Originally published in BSOAS 35:3 (1972), pp. 626-627.
Jacob Neusner: The, Rabbinic traditions about the Pharisees before 70. 3 vols.: xvi, 419; xiv, 353; xvi, 427pp. Leiden: E. J. Brill, 1971. Guilders 264.
Many essays have been written by theologians, Christian and Jewish, on what they accepted as Hillel’s version of the golden rule: ‘That which is hateful unto thee do not do unto thy neighbour. This is the whole of the Torah. The rest is commentary. Go and learn’ (Babylonian Talmud, Shabbat 31a). The questions the theologians ask are: Is Hi1lel’s formulation superior or inferior to that of Jesus? What precisely did Hillel mean by it? What in Hillel’s scheme is the relationship between religion and ethics? It is taken for granted that Hillel actually said what he is reported to have said. But our sole source of information is a Talmudic passage which, at a conservative estimate, was compiled over 200 years after Hillel and is set in the contest of a number of tales designed to show how mild and long-suffering Hillel was in comparison with the irascible Shammai. It is one of the oddities of Talmudic scholarship that conclusions as to the historical facts about the life of Hillel can have been drawn from such flimsy evidence. From the tale, of which Hillel is the hero, we are not even justified in concluding that Hillel was really ‘mild’ let alone that he really did formulate a version of the golden rule. It is as if Roman historians were solemnly to discuss what Mark Antony had in mind when he said: ‘Friends, Romans, countrymen, lend me your ears’.
In both Old and New Testament scholarship it is universally recognized, nowadays, that before any historical conclusions can be drawn from a text about the persons mentioned in it a number of questions have to be answered. What is the date of the text? What was the writer’s intention? Did he purport to convey information about the past and, if he did, how did he come by his knowledge?

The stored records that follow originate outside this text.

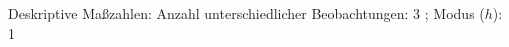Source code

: 				\label{tableValues:bstu05b}
				\vspace*{-\baselineskip}
                    \begin{noten}
                	    \note{} Deskriptive Maßzahlen:
                	    Anzahl unterschiedlicher Beobachtungen: 3%
                	    ; 
                	      Modus ($h$): 1
                     \end{noten}


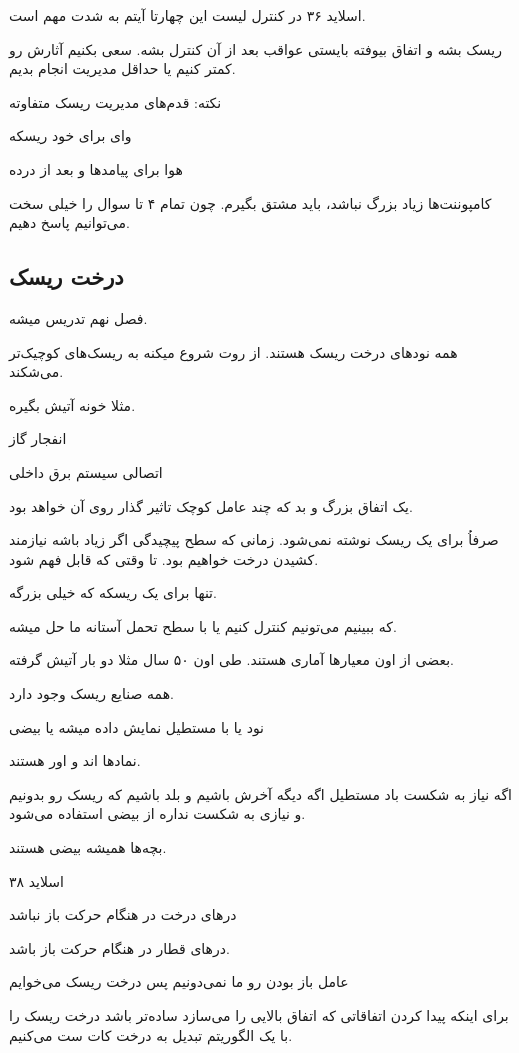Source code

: اسلاید ۳۶ در کنترل لیست این چهارتا آیتم به شدت مهم است.

ریسک بشه و اتفاق بیوفته بایستی عواقب بعد از آن کنترل بشه. سعی بکنیم آثارش رو
کمتر کنیم یا حداقل مدیریت انجام بدیم.

نکته: قدم‌های مدیریت ریسک متفاوته

وای برای خود ریسکه

هوا برای پیامد‌ها و بعد از درده

کامپوننت‌ها زیاد بزرگ نباشد، باید مشتق بگیرم. چون تمام ۴ تا سوال را خیلی سخت
می‌توانیم پاسخ دهیم.

\subsection{درخت ریسک}

فصل نهم تدریس میشه.

همه نود‌های درخت ریسک هستند. از روت شروع میکنه به ریسک‌های کوچیک‌تر می‌شکند.

مثلا خونه آتیش بگیره.

انفجار گاز

اتصالی سیستم برق داخلی

یک اتفاق بزرگ و بد که چند عامل کوچک تاثیر گذار روی آن خواهد بود.

صرفاُ برای یک ریسک نوشته نمی‌شود. زمانی که سطح پیچیدگی اگر زیاد باشه نیازمند
کشیدن درخت خواهیم بود. تا وقتی که قابل فهم شود.

تنها برای یک ریسکه که خیلی بزرگه.

که ببینیم می‌تونیم کنترل کنیم یا با سطح تحمل آستانه ما حل میشه.

بعضی از اون معیار‌ها آماری هستند. طی اون ۵۰ سال مثلا دو بار آتیش گرفته.

همه صنایع ریسک وجود دارد.

نود یا با مستطیل نمایش داده میشه یا بیضی

نماد‌ها اند و اور هستند.

اگه نیاز به شکست باد مستطیل اگه دیگه آخرش باشیم و بلد باشیم که ریسک رو بدونیم و
نیازی به شکست نداره از بیضی استفاده می‌شود.

بچه‌ها همیشه بیضی هستند.

اسلاید ۳۸

در‌های درخت در هنگام حرکت باز نباشد

در‌های قطار در هنگام حرکت باز باشد.

عامل باز بودن رو ما نمی‌دونیم 
پس درخت ریسک می‌خوایم

برای اینکه پیدا کردن اتفاقاتی که اتفاق بالایی را می‌سازد ساده‌تر باشد درخت ریسک
را با یک الگوریتم تبدیل به درخت کات ست می‌کنیم.

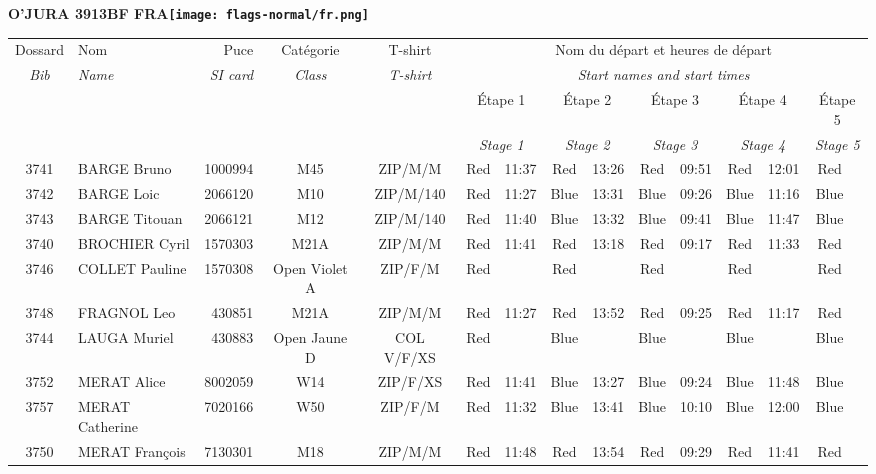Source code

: \documentclass{report}
\begin{document}
\newpage
  \Huge \centering \bfseries O'JURA 3913BF FRA\normalfont \footnotesize \sffamily \hfill \texttt{[image: flags-normal/fr.png]} \newline 
  \begin{longtable}{|c|l|r|c|c|*{5}{cc|}}
    Dossard & Nom  & Puce    & Catégorie & T-shirt & \multicolumn{10}{c|}{Nom du départ et heures de départ} \\
    \itshape Bib     & \itshape Name & \itshape SI card & \itshape Class  & \itshape  T-shirt  & \multicolumn{10}{c|}{\itshape Start names and start times} \\
    \hline
    & & & & & \multicolumn{2}{c|}{Étape 1} & \multicolumn{2}{c|}{Étape 2} & \multicolumn{2}{c|}{Étape 3} & \multicolumn{2}{c|}{Étape 4} & \multicolumn{2}{c|}{Étape 5} \\
    & & & & & \multicolumn{2}{c|}{\itshape Stage 1} & \multicolumn{2}{c|}{\itshape Stage 2} & \multicolumn{2}{c|}{\itshape Stage 3} & \multicolumn{2}{c|}{\itshape Stage 4} & \multicolumn{2}{c|}{\itshape Stage 5} \\
    \hline
    3741 & BARGE Bruno & 1000994 & M45 & ZIP/M/M & Red & 11:37 & Red & 13:26 & Red & 09:51 & Red & 12:01 & Red &  \\
    3742 & BARGE Loic & 2066120 & M10 & ZIP/M/140 & Red & 11:27 & Blue & 13:31 & Blue & 09:26 & Blue & 11:16 & Blue &  \\
    3743 & BARGE Titouan & 2066121 & M12 & ZIP/M/140 & Red & 11:40 & Blue & 13:32 & Blue & 09:41 & Blue & 11:47 & Blue &  \\
    3740 & BROCHIER Cyril & 1570303 & M21A & ZIP/M/M & Red & 11:41 & Red & 13:18 & Red & 09:17 & Red & 11:33 & Red &  \\
    3746 & COLLET Pauline & 1570308 & Open Violet A & ZIP/F/M & Red &   & Red &   & Red &   & Red &   & Red &  \\
    3748 & FRAGNOL Leo & 430851 & M21A & ZIP/M/M & Red & 11:27 & Red & 13:52 & Red & 09:25 & Red & 11:17 & Red &  \\
    3744 & LAUGA Muriel & 430883 & Open Jaune D & COL V/F/XS & Red &   & Blue &   & Blue &   & Blue &   & Blue &  \\
    3752 & MERAT Alice & 8002059 & W14 & ZIP/F/XS & Red & 11:41 & Blue & 13:27 & Blue & 09:24 & Blue & 11:48 & Blue &  \\
    3757 & MERAT Catherine & 7020166 & W50 & ZIP/F/M & Red & 11:32 & Blue & 13:41 & Blue & 10:10 & Blue & 12:00 & Blue &  \\
    3750 & MERAT François & 7130301 & M18 & ZIP/M/M & Red & 11:48 & Red & 13:54 & Red & 09:29 & Red & 11:41 & Red &  \\

\end{longtable}
\end{document}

In the field of Rabbinic scholarship even outstanding critical scholars have been, and are, guilty of accepting everything the Talmudic and Midrashic sources say about the past, as if these texts provide the most accurate information about events that happened centuries before the texts were compiled and as if the texts themselves had no history. Practically all the books and learned articles on the Pharisees quote the Rabbinic sources as if they contained reliable information about these men, whereas the truth is that all these sources allow us to do is to see how later Jewish teachers read back their ideas into pre-70 C.E. teachers like Hillel and Shammai. None of the Rabbinic sources provides us with identifiable eyewitness accounts of the Pharisees and their teachings.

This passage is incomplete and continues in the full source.